(Entries taken from a collection)
____
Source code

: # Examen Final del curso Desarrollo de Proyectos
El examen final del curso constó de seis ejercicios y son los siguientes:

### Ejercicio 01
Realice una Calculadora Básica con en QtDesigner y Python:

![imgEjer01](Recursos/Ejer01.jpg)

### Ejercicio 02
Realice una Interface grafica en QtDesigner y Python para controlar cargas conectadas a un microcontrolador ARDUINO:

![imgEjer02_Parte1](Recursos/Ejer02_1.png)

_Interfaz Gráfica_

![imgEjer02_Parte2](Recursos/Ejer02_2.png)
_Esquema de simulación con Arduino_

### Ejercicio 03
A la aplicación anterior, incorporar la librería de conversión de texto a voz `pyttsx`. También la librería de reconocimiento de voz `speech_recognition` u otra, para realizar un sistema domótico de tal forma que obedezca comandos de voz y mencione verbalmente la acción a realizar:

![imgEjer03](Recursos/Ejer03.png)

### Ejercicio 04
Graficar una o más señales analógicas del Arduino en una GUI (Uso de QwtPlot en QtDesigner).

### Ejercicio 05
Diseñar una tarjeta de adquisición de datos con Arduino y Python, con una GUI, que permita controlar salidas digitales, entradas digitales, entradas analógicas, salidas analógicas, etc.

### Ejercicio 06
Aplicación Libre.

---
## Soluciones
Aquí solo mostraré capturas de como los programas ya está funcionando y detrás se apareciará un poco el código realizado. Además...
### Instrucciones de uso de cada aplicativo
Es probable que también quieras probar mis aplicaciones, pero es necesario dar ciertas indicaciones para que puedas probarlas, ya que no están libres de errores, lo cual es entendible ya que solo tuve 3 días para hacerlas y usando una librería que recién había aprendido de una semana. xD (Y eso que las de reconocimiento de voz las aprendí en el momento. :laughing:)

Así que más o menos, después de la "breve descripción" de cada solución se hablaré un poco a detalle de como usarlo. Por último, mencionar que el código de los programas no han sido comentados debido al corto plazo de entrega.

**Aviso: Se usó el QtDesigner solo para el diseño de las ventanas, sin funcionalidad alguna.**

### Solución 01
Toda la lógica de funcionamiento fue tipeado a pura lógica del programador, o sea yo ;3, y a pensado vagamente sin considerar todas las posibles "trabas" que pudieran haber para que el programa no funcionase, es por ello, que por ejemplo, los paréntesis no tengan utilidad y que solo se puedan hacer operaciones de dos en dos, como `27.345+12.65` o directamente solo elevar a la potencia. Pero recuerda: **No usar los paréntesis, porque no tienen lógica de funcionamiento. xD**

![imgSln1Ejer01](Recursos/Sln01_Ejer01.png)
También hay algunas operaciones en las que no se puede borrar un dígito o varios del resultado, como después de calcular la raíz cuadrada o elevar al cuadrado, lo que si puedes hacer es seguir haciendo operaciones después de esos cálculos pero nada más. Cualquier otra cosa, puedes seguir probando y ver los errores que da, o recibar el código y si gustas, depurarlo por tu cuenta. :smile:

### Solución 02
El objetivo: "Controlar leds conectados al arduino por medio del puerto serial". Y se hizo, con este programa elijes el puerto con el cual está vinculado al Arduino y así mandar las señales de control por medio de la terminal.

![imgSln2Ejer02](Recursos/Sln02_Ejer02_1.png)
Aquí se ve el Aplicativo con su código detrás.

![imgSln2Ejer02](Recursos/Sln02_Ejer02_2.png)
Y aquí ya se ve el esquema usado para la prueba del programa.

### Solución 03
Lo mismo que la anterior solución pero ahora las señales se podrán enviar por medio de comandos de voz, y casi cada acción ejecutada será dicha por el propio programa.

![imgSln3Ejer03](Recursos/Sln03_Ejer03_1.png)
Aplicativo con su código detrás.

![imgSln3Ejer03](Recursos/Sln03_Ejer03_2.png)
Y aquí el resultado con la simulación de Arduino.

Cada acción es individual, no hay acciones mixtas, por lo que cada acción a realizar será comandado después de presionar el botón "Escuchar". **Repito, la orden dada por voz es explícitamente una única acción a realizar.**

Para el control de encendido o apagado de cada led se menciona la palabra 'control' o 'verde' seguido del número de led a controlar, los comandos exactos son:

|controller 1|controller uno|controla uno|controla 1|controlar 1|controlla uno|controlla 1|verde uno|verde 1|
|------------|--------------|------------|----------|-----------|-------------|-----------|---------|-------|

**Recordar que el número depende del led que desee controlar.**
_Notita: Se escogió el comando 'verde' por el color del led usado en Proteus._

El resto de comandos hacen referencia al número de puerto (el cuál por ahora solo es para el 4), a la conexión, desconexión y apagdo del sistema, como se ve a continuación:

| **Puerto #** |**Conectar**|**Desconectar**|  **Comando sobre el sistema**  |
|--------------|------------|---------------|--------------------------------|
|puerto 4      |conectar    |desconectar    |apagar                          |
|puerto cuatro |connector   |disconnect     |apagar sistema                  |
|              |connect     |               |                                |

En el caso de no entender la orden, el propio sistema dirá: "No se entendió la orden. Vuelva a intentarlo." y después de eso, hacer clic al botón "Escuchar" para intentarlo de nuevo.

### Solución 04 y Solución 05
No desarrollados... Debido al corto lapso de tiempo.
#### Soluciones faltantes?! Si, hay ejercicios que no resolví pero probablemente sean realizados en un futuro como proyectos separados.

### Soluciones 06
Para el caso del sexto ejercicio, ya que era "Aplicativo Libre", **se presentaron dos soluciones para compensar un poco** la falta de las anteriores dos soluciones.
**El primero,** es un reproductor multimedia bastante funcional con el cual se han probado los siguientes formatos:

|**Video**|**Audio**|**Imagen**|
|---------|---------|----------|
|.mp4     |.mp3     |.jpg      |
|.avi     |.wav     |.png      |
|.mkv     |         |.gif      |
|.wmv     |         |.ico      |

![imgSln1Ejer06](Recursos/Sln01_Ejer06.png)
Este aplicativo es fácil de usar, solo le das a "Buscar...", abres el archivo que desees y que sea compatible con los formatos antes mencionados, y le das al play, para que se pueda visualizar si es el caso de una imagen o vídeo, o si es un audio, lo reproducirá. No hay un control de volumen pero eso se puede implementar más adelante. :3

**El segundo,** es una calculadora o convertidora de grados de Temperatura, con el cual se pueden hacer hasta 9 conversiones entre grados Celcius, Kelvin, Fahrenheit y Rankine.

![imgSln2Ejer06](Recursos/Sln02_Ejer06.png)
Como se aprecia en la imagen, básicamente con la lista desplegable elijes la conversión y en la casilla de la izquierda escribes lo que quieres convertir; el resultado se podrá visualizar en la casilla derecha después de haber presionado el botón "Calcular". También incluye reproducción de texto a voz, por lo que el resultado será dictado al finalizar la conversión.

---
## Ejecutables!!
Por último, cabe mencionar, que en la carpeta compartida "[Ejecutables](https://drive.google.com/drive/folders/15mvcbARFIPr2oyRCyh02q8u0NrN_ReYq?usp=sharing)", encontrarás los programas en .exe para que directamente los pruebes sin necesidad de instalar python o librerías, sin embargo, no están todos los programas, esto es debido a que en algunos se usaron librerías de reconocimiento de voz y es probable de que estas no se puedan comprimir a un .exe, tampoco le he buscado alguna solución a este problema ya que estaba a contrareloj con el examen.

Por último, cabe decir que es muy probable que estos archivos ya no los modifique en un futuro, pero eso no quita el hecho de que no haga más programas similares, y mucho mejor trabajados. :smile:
____
PROBLEM DESCRIPTION | Every entry is to be restated exactly, with no line dropped.

WRITTEN RESPONSE |
Source code

: # Examen Final del curso Desarrollo de Proyectos
El examen final del curso constó de seis ejercicios y son los siguientes:

### Ejercicio 01
Realice una Calculadora Básica con en QtDesigner y Python:

![imgEjer01](Recursos/Ejer01.jpg)

### Ejercicio 02
Realice una Interface grafica en QtDesigner y Python para controlar cargas conectadas a un microcontrolador ARDUINO:

![imgEjer02_Parte1](Recursos/Ejer02_1.png)

_Interfaz Gráfica_

![imgEjer02_Parte2](Recursos/Ejer02_2.png)
_Esquema de simulación con Arduino_

### Ejercicio 03
A la aplicación anterior, incorporar la librería de conversión de texto a voz `pyttsx`. También la librería de reconocimiento de voz `speech_recognition` u otra, para realizar un sistema domótico de tal forma que obedezca comandos de voz y mencione verbalmente la acción a realizar:

![imgEjer03](Recursos/Ejer03.png)

### Ejercicio 04
Graficar una o más señales analógicas del Arduino en una GUI (Uso de QwtPlot en QtDesigner).

### Ejercicio 05
Diseñar una tarjeta de adquisición de datos con Arduino y Python, con una GUI, que permita controlar salidas digitales, entradas digitales, entradas analógicas, salidas analógicas, etc.

### Ejercicio 06
Aplicación Libre.

---
## Soluciones
Aquí solo mostraré capturas de como los programas ya está funcionando y detrás se apareciará un poco el código realizado. Además...
### Instrucciones de uso de cada aplicativo
Es probable que también quieras probar mis aplicaciones, pero es necesario dar ciertas indicaciones para que puedas probarlas, ya que no están libres de errores, lo cual es entendible ya que solo tuve 3 días para hacerlas y usando una librería que recién había aprendido de una semana. xD (Y eso que las de reconocimiento de voz las aprendí en el momento. :laughing:)

Así que más o menos, después de la "breve descripción" de cada solución se hablaré un poco a detalle de como usarlo. Por último, mencionar que el código de los programas no han sido comentados debido al corto plazo de entrega.

**Aviso: Se usó el QtDesigner solo para el diseño de las ventanas, sin funcionalidad alguna.**

### Solución 01
Toda la lógica de funcionamiento fue tipeado a pura lógica del programador, o sea yo ;3, y a pensado vagamente sin considerar todas las posibles "trabas" que pudieran haber para que el programa no funcionase, es por ello, que por ejemplo, los paréntesis no tengan utilidad y que solo se puedan hacer operaciones de dos en dos, como `27.345+12.65` o directamente solo elevar a la potencia. Pero recuerda: **No usar los paréntesis, porque no tienen lógica de funcionamiento. xD**

![imgSln1Ejer01](Recursos/Sln01_Ejer01.png)
También hay algunas operaciones en las que no se puede borrar un dígito o varios del resultado, como después de calcular la raíz cuadrada o elevar al cuadrado, lo que si puedes hacer es seguir haciendo operaciones después de esos cálculos pero nada más. Cualquier otra cosa, puedes seguir probando y ver los errores que da, o recibar el código y si gustas, depurarlo por tu cuenta. :smile:

### Solución 02
El objetivo: "Controlar leds conectados al arduino por medio del puerto serial". Y se hizo, con este programa elijes el puerto con el cual está vinculado al Arduino y así mandar las señales de control por medio de la terminal.

![imgSln2Ejer02](Recursos/Sln02_Ejer02_1.png)
Aquí se ve el Aplicativo con su código detrás.

![imgSln2Ejer02](Recursos/Sln02_Ejer02_2.png)
Y aquí ya se ve el esquema usado para la prueba del programa.

### Solución 03
Lo mismo que la anterior solución pero ahora las señales se podrán enviar por medio de comandos de voz, y casi cada acción ejecutada será dicha por el propio programa.

![imgSln3Ejer03](Recursos/Sln03_Ejer03_1.png)
Aplicativo con su código detrás.

![imgSln3Ejer03](Recursos/Sln03_Ejer03_2.png)
Y aquí el resultado con la simulación de Arduino.

Cada acción es individual, no hay acciones mixtas, por lo que cada acción a realizar será comandado después de presionar el botón "Escuchar". **Repito, la orden dada por voz es explícitamente una única acción a realizar.**

Para el control de encendido o apagado de cada led se menciona la palabra 'control' o 'verde' seguido del número de led a controlar, los comandos exactos son:

|controller 1|controller uno|controla uno|controla 1|controlar 1|controlla uno|controlla 1|verde uno|verde 1|
|------------|--------------|------------|----------|-----------|-------------|-----------|---------|-------|

**Recordar que el número depende del led que desee controlar.**
_Notita: Se escogió el comando 'verde' por el color del led usado en Proteus._

El resto de comandos hacen referencia al número de puerto (el cuál por ahora solo es para el 4), a la conexión, desconexión y apagdo del sistema, como se ve a continuación:

| **Puerto #** |**Conectar**|**Desconectar**|  **Comando sobre el sistema**  |
|--------------|------------|---------------|--------------------------------|
|puerto 4      |conectar    |desconectar    |apagar                          |
|puerto cuatro |connector   |disconnect     |apagar sistema                  |
|              |connect     |               |                                |

En el caso de no entender la orden, el propio sistema dirá: "No se entendió la orden. Vuelva a intentarlo." y después de eso, hacer clic al botón "Escuchar" para intentarlo de nuevo.

### Solución 04 y Solución 05
No desarrollados... Debido al corto lapso de tiempo.
#### Soluciones faltantes?! Si, hay ejercicios que no resolví pero probablemente sean realizados en un futuro como proyectos separados.

### Soluciones 06
Para el caso del sexto ejercicio, ya que era "Aplicativo Libre", **se presentaron dos soluciones para compensar un poco** la falta de las anteriores dos soluciones.
**El primero,** es un reproductor multimedia bastante funcional con el cual se han probado los siguientes formatos:

|**Video**|**Audio**|**Imagen**|
|---------|---------|----------|
|.mp4     |.mp3     |.jpg      |
|.avi     |.wav     |.png      |
|.mkv     |         |.gif      |
|.wmv     |         |.ico      |

![imgSln1Ejer06](Recursos/Sln01_Ejer06.png)
Este aplicativo es fácil de usar, solo le das a "Buscar...", abres el archivo que desees y que sea compatible con los formatos antes mencionados, y le das al play, para que se pueda visualizar si es el caso de una imagen o vídeo, o si es un audio, lo reproducirá. No hay un control de volumen pero eso se puede implementar más adelante. :3

**El segundo,** es una calculadora o convertidora de grados de Temperatura, con el cual se pueden hacer hasta 9 conversiones entre grados Celcius, Kelvin, Fahrenheit y Rankine.

![imgSln2Ejer06](Recursos/Sln02_Ejer06.png)
Como se aprecia en la imagen, básicamente con la lista desplegable elijes la conversión y en la casilla de la izquierda escribes lo que quieres convertir; el resultado se podrá visualizar en la casilla derecha después de haber presionado el botón "Calcular". También incluye reproducción de texto a voz, por lo que el resultado será dictado al finalizar la conversión.

---
## Ejecutables!!
Por último, cabe mencionar, que en la carpeta compartida "[Ejecutables](https://drive.google.com/drive/folders/15mvcbARFIPr2oyRCyh02q8u0NrN_ReYq?usp=sharing)", encontrarás los programas en .exe para que directamente los pruebes sin necesidad de instalar python o librerías, sin embargo, no están todos los programas, esto es debido a que en algunos se usaron librerías de reconocimiento de voz y es probable de que estas no se puedan comprimir a un .exe, tampoco le he buscado alguna solución a este problema ya que estaba a contrareloj con el examen.

Por último, cabe decir que es muy probable que estos archivos ya no los modifique en un futuro, pero eso no quita el hecho de que no haga más programas similares, y mucho mejor trabajados. :smile:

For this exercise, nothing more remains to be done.